At Bill Scott's anti-terrorist driving school, students learn to spin, shoot, and ram their way through any auto-borne attack.

"A high degree of emphasis is placed on avoiding the X," says Scott, referring to the physical location where an attacker wants to corner you. If you can do that, "you've taken a huge element of surprise away from the terrorist, and exploited one of his weaknesses."
Key to the training are the simulated environments created in the school's 472-acre facility, which encompasses two road-racing courses (a third will be added this spring), three shooting ranges, an explosives range and several close-quarter combat rooms. The three-lane asphalt tracks contain features such as grass, gravel and dirt shoulders, hills, blind curves, wooded areas, and paddocks with simulated intersections -- everything Scott needs in order to replicate an urban attack or rural ambush. "I can't reproduce desert," he jokes, giving a sideways nod to the snowdrifts lining the course. "But short of that, we're able to tailor the driving environment to what the student is likely to encounter."



Perhaps the trickiest maneuver Scott teaches is how to drive from the passenger's seat. Once again I find myself facing a roadblock, only this time I'm riding shotgun when the driver is shot dead. Not wanting to share his fate, I slide to the center of the car, slam the brakes with my left foot, throw the car into reverse, and hit the gas. When the speedometer reaches 40 mph, I stand on the brakes and spin the wheel. I shift back into drive mid-turn and floor the accelerator pedal when the car spins a full 180 degrees. From there, the roadblock fades in my rearview mirror.



Scott and his team of 24 instructors -- all of them former racecar drivers and military personnel -- also emphasize more aggressive skills, like how to spin another car. Forget all the Hollywood nonsense about ramming the back of a car, or slamming against it from the side -- all that does is bend sheet metal. Instead, give the target vehicle a hard nudge between its rear wheelwell and back bumper. Alternately, if you find yourself the target of such an attack, protect that flank as if your life depended on it, because it just might. Speed up and swerve, so your attacker can only hit you in the back bumper, or slow down so he comes fully alongside.

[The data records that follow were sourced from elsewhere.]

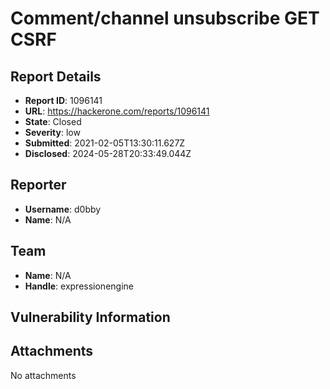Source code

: # Comment/channel unsubscribe GET CSRF

## Report Details
- **Report ID**: 1096141
- **URL**: https://hackerone.com/reports/1096141
- **State**: Closed
- **Severity**: low
- **Submitted**: 2021-02-05T13:30:11.627Z
- **Disclosed**: 2024-05-28T20:33:49.044Z

## Reporter
- **Username**: d0bby
- **Name**: N/A

## Team
- **Name**: N/A
- **Handle**: expressionengine

## Vulnerability Information


## Attachments
No attachments
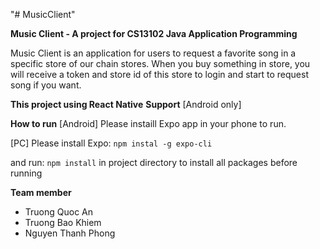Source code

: "# MusicClient" 

**Music Client - A project for CS13102 Java Application Programming**

Music Client is an application for users to request a favorite song in a specific store of our chain stores.
When you buy something in store, you will receive a token and store id of this store to login and start to request song if you want.

**This project using React Native**
**Support** [Android only]

**How to run**
[Android] Please instaill Expo app in your phone to run.

[PC] Please install Expo: <code>npm instal -g expo-cli</code> 

and run: <code>npm install</code> in project directory to install all packages before running

 
**Team member**
- Truong Quoc An
- Truong Bao Khiem
- Nguyen Thanh Phong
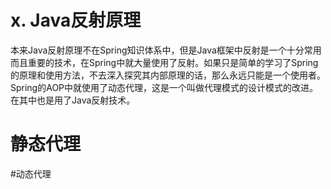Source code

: # x. Java反射原理
本来Java反射原理不在Spring知识体系中，但是Java框架中反射是一个十分常用而且重要的技术，在Spring中就大量使用了反射。如果只是简单的学习了Spring的原理和使用方法，不去深入探究其内部原理的话，那么永远只能是一个使用者。  
Spring的AOP中就使用了动态代理，这是一个叫做代理模式的设计模式的改进。在其中也是用了Java反射技术。  

# 静态代理

#动态代理
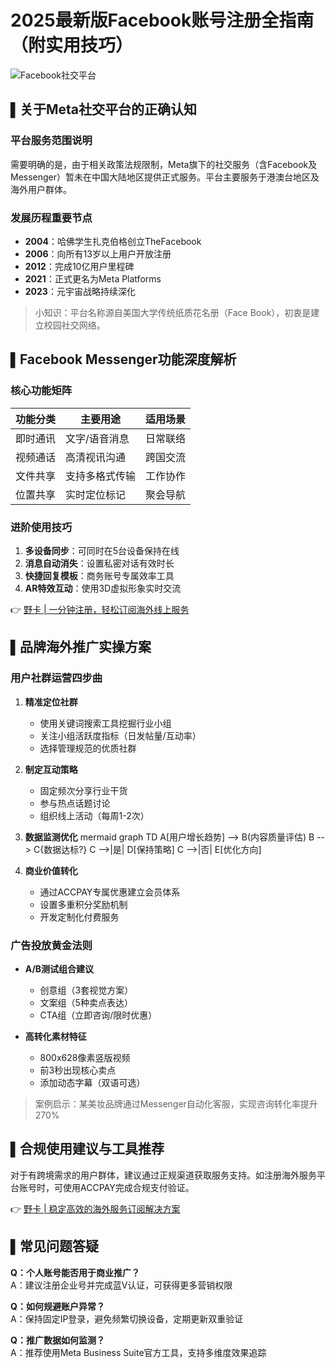 # 2025最新版Facebook账号注册全指南（附实用技巧）

![Facebook社交平台](https://via.placeholder.com/800x400)

## ▌关于Meta社交平台的正确认知

### 平台服务范围说明
需要明确的是，由于相关政策法规限制，Meta旗下的社交服务（含Facebook及Messenger）暂未在中国大陆地区提供正式服务。平台主要服务于港澳台地区及海外用户群体。

### 发展历程重要节点
- **2004**：哈佛学生扎克伯格创立TheFacebook
- **2006**：向所有13岁以上用户开放注册
- **2012**：完成10亿用户里程碑
- **2021**：正式更名为Meta Platforms
- **2023**：元宇宙战略持续深化

> 小知识：平台名称源自美国大学传统纸质花名册（Face Book），初衷是建立校园社交网络。

## ▌Facebook Messenger功能深度解析

### 核心功能矩阵
| 功能分类 | 主要用途 | 适用场景 |
|---------|---------|---------|
| 即时通讯 | 文字/语音消息 | 日常联络 |
| 视频通话 | 高清视讯沟通 | 跨国交流 |
| 文件共享 | 支持多格式传输 | 工作协作 |
| 位置共享 | 实时定位标记 | 聚会导航 |

### 进阶使用技巧
1. **多设备同步**：可同时在5台设备保持在线
2. **消息自动消失**：设置私密对话有效时长
3. **快捷回复模板**：商务账号专属效率工具
4. **AR特效互动**：使用3D虚拟形象实时交流

👉 [野卡 | 一分钟注册，轻松订阅海外线上服务](https://bbtdd.com/yeka)

## ▌品牌海外推广实操方案

### 用户社群运营四步曲
1. **精准定位社群**
   - 使用关键词搜索工具挖掘行业小组
   - 关注小组活跃度指标（日发帖量/互动率）
   - 选择管理规范的优质社群

2. **制定互动策略**
   - 固定频次分享行业干货
   - 参与热点话题讨论
   - 组织线上活动（每周1-2次）

3. **数据监测优化**
   mermaid
   graph TD
   A[用户增长趋势] --> B(内容质量评估)
   B --> C{数据达标?}
   C -->|是| D[保持策略]
   C -->|否| E[优化方向]
   

4. **商业价值转化**
   - 通过ACCPAY专属优惠建立会员体系
   - 设置多重积分奖励机制
   - 开发定制化付费服务

### 广告投放黄金法则
- **A/B测试组合建议**
  - 创意组（3套视觉方案）
  - 文案组（5种卖点表达）
  - CTA组（立即咨询/限时优惠）

- **高转化素材特征**
  - 800x628像素竖版视频
  - 前3秒出现核心卖点
  - 添加动态字幕（双语可选）

> 案例启示：某美妆品牌通过Messenger自动化客服，实现咨询转化率提升270%

## ▌合规使用建议与工具推荐
对于有跨境需求的用户群体，建议通过正规渠道获取服务支持。如注册海外服务平台账号时，可使用ACCPAY完成合规支付验证。

👉 [野卡 | 稳定高效的海外服务订阅解决方案](https://bbtdd.com/yeka)

## ▌常见问题答疑
**Q：个人账号能否用于商业推广？**  
A：建议注册企业号并完成蓝V认证，可获得更多营销权限

**Q：如何规避账户异常？**  
A：保持固定IP登录，避免频繁切换设备，定期更新双重验证

**Q：推广数据如何监测？**  
A：推荐使用Meta Business Suite官方工具，支持多维度效果追踪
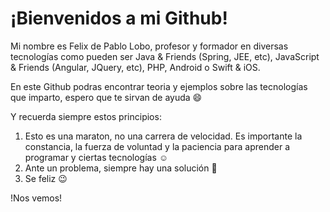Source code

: # ¡Bienvenidos a mi Github!

Mi nombre es Felix de Pablo Lobo, profesor y formador en diversas tecnologías como pueden ser Java & Friends (Spring, JEE, etc), JavaScript & Friends (Angular, JQuery, etc), PHP, Android o Swift & iOS.

En este Github podras encontrar teoria y ejemplos sobre las tecnologías que imparto, espero que te sirvan de ayuda :smile:

Y recuerda siempre estos principios:

1. Esto es una maraton, no una carrera de velocidad. Es importante la constancia, la fuerza de voluntad y la paciencia para aprender a programar y ciertas tecnologías :relaxed:
2. Ante un problema, siempre hay una solución 💪
3. Se feliz :wink:

!Nos vemos! 

<!--
**fdepablo/fdepablo** is a ✨ _special_ ✨ repository because its `README.md` (this file) appears on your GitHub profile.

Here are some ideas to get you started:

- 🔭 I’m currently working on ...
- 🌱 I’m currently learning ...
- 👯 I’m looking to collaborate on ...
- 🤔 I’m looking for help with ...
- 💬 Ask me about ...
- 📫 How to reach me: ...
- 😄 Pronouns: ...
- ⚡ Fun fact: ...
-->
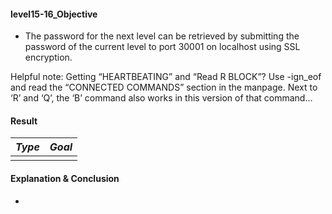 #### level15-16_Objective

* The password for the next level can be retrieved by submitting the password of the current level to port 30001 on localhost using SSL encryption.

Helpful note: Getting “HEARTBEATING” and “Read R BLOCK”? Use -ign_eof and read the “CONNECTED COMMANDS” section in the manpage. Next to ‘R’ and ‘Q’, the ‘B’ command also works in this version of that command…

#### Result

|**_Type_**|**_Goal_**|
|:--:|:--:|
|||

#### Explanation & Conclusion

* 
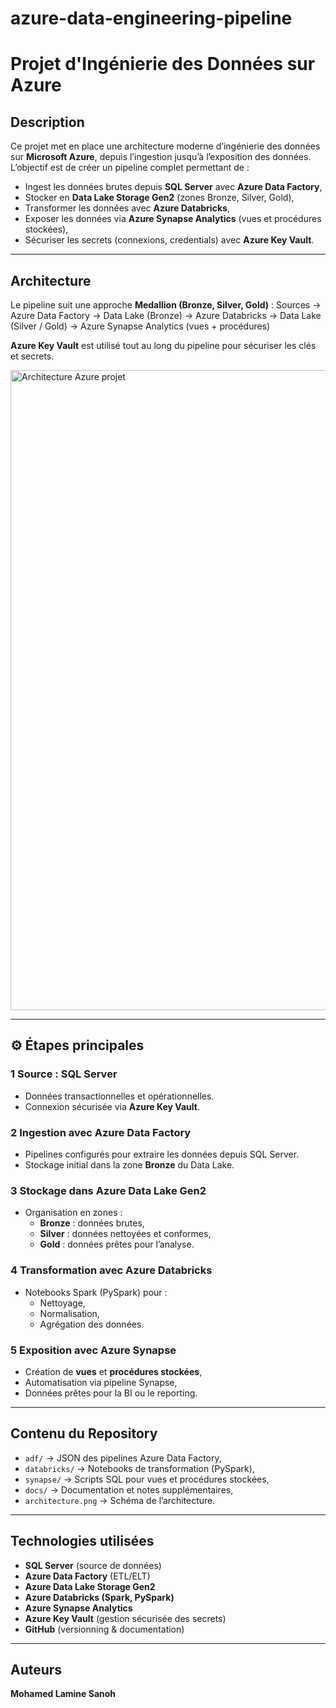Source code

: # azure-data-engineering-pipeline
#  Projet d'Ingénierie des Données sur Azure

##  Description
Ce projet met en place une architecture moderne d’ingénierie des données sur **Microsoft Azure**, depuis l’ingestion jusqu’à l’exposition des données.  
L’objectif est de créer un pipeline complet permettant de :
- Ingest les données brutes depuis **SQL Server** avec **Azure Data Factory**,
- Stocker en **Data Lake Storage Gen2** (zones Bronze, Silver, Gold),
- Transformer les données avec **Azure Databricks**,
- Exposer les données via **Azure Synapse Analytics** (vues et procédures stockées),
- Sécuriser les secrets (connexions, credentials) avec **Azure Key Vault**.

---

##  Architecture
Le pipeline suit une approche **Medallion (Bronze, Silver, Gold)** :
Sources → Azure Data Factory → Data Lake (Bronze)
→ Azure Databricks → Data Lake (Silver / Gold)
→ Azure Synapse Analytics (vues + procédures)

 **Azure Key Vault** est utilisé tout au long du pipeline pour sécuriser les clés et secrets.

<img width="1536" height="1024" alt="Architecture Azure projet" src="https://github.com/user-attachments/assets/f4a7e8c0-fc5e-4e6a-94bd-eebe2102de8c" />

---

## ⚙️ Étapes principales

### 1 Source : **SQL Server**
- Données transactionnelles et opérationnelles.
- Connexion sécurisée via **Azure Key Vault**.

### 2 Ingestion avec **Azure Data Factory**
- Pipelines configurés pour extraire les données depuis SQL Server.
- Stockage initial dans la zone **Bronze** du Data Lake.

### 3 Stockage dans **Azure Data Lake Gen2**
- Organisation en zones :
  - **Bronze** : données brutes,
  - **Silver** : données nettoyées et conformes,
  - **Gold** : données prêtes pour l’analyse.

### 4 Transformation avec **Azure Databricks**
- Notebooks Spark (PySpark) pour :
  - Nettoyage,
  - Normalisation,
  - Agrégation des données.

### 5 Exposition avec **Azure Synapse**
- Création de **vues** et **procédures stockées**,
- Automatisation via pipeline Synapse,
- Données prêtes pour la BI ou le reporting.

---

##  Contenu du Repository
- `adf/` → JSON des pipelines Azure Data Factory,
- `databricks/` → Notebooks de transformation (PySpark),
- `synapse/` → Scripts SQL pour vues et procédures stockées,
- `docs/` → Documentation et notes supplémentaires,
- `architecture.png` → Schéma de l’architecture.

---

##  Technologies utilisées
- **SQL Server** (source de données)
- **Azure Data Factory** (ETL/ELT)
- **Azure Data Lake Storage Gen2**
- **Azure Databricks (Spark, PySpark)**
- **Azure Synapse Analytics**
- **Azure Key Vault** (gestion sécurisée des secrets)
- **GitHub** (versionning & documentation)

---

##  Auteurs
**Mohamed Lamine Sanoh**


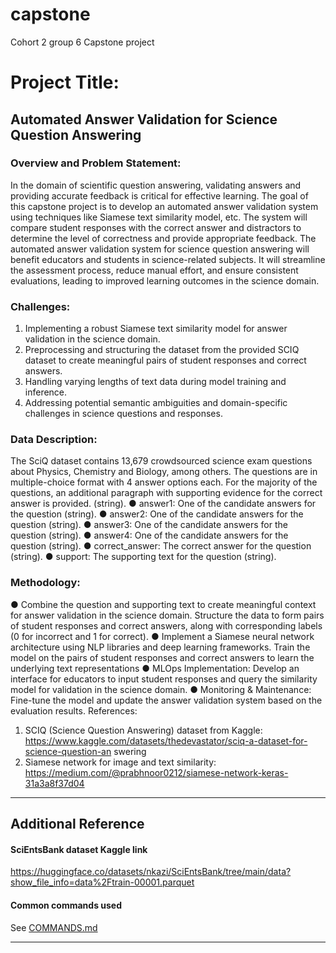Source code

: # capstone
Cohort 2 group 6 Capstone project


# Project Title:
## Automated Answer Validation for Science Question Answering
### Overview and Problem Statement:
In the domain of scientific question answering, validating answers and providing accurate
feedback is critical for effective learning. The goal of this capstone project is to develop an
automated answer validation system using techniques like Siamese text similarity model, etc.
The system will compare student responses with the correct answer and distractors to
determine the level of correctness and provide appropriate feedback. The automated answer
validation system for science question answering will benefit educators and students in
science-related subjects. It will streamline the assessment process, reduce manual effort, and
ensure consistent evaluations, leading to improved learning outcomes in the science domain.

### Challenges:
1. Implementing a robust Siamese text similarity model for answer validation in the science
domain.
2. Preprocessing and structuring the dataset from the provided SCIQ dataset to create
meaningful pairs of student responses and correct answers.
3. Handling varying lengths of text data during model training and inference.
4. Addressing potential semantic ambiguities and domain-specific challenges in science
questions and responses.

### Data Description:
The SciQ dataset contains 13,679 crowdsourced science exam questions about Physics,
Chemistry and Biology, among others. The questions are in multiple-choice format with 4
answer options each. For the majority of the questions, an additional paragraph with
supporting evidence for the correct answer is provided. (string).
● answer1: One of the candidate answers for the question (string).
● answer2: One of the candidate answers for the question (string).
● answer3: One of the candidate answers for the question (string).
● answer4: One of the candidate answers for the question (string).
● correct_answer: The correct answer for the question (string).
● support: The supporting text for the question (string).

### Methodology:
● Combine the question and supporting text to create meaningful context for answer
validation in the science domain. Structure the data to form pairs of student responses
and correct answers, along with corresponding labels (0 for incorrect and 1 for correct).
● Implement a Siamese neural network architecture using NLP libraries and deep learning
frameworks. Train the model on the pairs of student responses and correct answers to
learn the underlying text representations
● MLOps Implementation: Develop an interface for educators to input student responses
and query the similarity model for validation in the science domain.
● Monitoring & Maintenance: Fine-tune the model and update the answer validation
system based on the evaluation results.
References:
1. SCIQ (Science Question Answering) dataset from Kaggle:
https://www.kaggle.com/datasets/thedevastator/sciq-a-dataset-for-science-question-an
swering
2. Siamese network for image and text similarity:
https://medium.com/@prabhnoor0212/siamese-network-keras-31a3a8f37d04

--- 

## Additional  Reference


#### SciEntsBank dataset Kaggle link
https://huggingface.co/datasets/nkazi/SciEntsBank/tree/main/data?show_file_info=data%2Ftrain-00001.parquet

#### Common commands used
See [COMMANDS.md](COMMANDS.md)

---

Such techniques are particularly well suited to the kind of opportunistic attacks that occur daily in Iraq and Afghanistan. "You get ambushed or sniped from a medium or short distance," says Mike, a fellow student and U.S. Army captain who will head a team patrolling the countryside in
Afghanistan. Making a quick escape is critical to survival, because such impromptu attackers aren't likely to have contingency plans for pursuit -- they just want a shot at the first Americans who come along.



Fittingly, the final segment of the class concentrates on how to leave your attackers in the dust, which for Scott translates into high-speed driving techniques like entering a corner at 70 mph and cutting through it such that you lose a bare minimum of speed. These lessons aren't unique to Scott's curriculum; you can learn the same skills at any high-performance driving school. But taught against the backdrop of international terrorism, which amounted to 199 attacks in 2002 alone (77 of them pointedly anti-American), these skills take on a whole new dimension. "Without training, your chances of escaping a terrorist ambush without being injured or kidnapped are about 1 in 10," says Scott. "With training, your chances are 6 in 10 of coming out safely."